Check each line of the data below for the word "Mensch", then extract the ones that have it.
----------------
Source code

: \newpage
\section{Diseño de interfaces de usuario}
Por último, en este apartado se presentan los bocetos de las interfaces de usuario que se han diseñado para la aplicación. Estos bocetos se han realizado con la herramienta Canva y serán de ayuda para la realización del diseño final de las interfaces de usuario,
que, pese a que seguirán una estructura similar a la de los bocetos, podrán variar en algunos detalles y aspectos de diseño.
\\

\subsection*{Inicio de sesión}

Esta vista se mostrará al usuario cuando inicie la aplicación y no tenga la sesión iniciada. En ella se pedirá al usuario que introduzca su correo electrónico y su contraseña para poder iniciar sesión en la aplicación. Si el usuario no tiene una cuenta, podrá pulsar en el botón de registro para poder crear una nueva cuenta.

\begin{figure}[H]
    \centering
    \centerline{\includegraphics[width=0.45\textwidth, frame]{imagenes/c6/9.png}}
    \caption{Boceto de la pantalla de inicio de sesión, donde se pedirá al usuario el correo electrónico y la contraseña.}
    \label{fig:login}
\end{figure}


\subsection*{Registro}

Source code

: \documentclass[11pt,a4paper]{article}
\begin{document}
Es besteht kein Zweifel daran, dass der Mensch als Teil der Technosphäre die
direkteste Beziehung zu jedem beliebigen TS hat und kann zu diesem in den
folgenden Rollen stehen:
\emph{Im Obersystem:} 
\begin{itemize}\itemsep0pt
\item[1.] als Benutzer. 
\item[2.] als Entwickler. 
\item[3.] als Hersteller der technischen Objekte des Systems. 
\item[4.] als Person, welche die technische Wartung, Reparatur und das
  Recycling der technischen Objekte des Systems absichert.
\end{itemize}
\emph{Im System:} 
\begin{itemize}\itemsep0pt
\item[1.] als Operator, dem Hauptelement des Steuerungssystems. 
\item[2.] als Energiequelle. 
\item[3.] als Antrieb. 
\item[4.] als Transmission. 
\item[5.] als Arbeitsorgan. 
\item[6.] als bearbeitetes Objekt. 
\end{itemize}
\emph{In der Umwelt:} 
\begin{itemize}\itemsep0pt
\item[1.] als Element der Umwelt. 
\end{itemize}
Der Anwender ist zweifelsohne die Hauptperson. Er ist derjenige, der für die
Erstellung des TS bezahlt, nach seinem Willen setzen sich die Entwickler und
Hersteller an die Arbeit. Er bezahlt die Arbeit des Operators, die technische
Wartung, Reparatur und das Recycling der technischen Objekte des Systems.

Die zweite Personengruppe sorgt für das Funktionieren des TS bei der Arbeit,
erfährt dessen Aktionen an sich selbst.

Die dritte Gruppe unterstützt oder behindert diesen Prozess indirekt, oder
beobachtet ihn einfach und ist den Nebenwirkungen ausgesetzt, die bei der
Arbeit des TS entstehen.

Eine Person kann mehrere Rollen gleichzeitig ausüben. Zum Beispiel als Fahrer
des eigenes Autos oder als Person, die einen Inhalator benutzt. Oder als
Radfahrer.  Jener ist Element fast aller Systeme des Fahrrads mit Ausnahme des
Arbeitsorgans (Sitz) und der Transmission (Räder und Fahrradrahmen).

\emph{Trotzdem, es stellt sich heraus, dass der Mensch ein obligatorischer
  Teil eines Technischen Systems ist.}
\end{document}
----------------
- [EXERCISE ANSWER]
Es besteht kein Zweifel daran, dass der Mensch als Teil der Technosphäre die
\emph{Trotzdem, es stellt sich heraus, dass der Mensch ein obligatorischer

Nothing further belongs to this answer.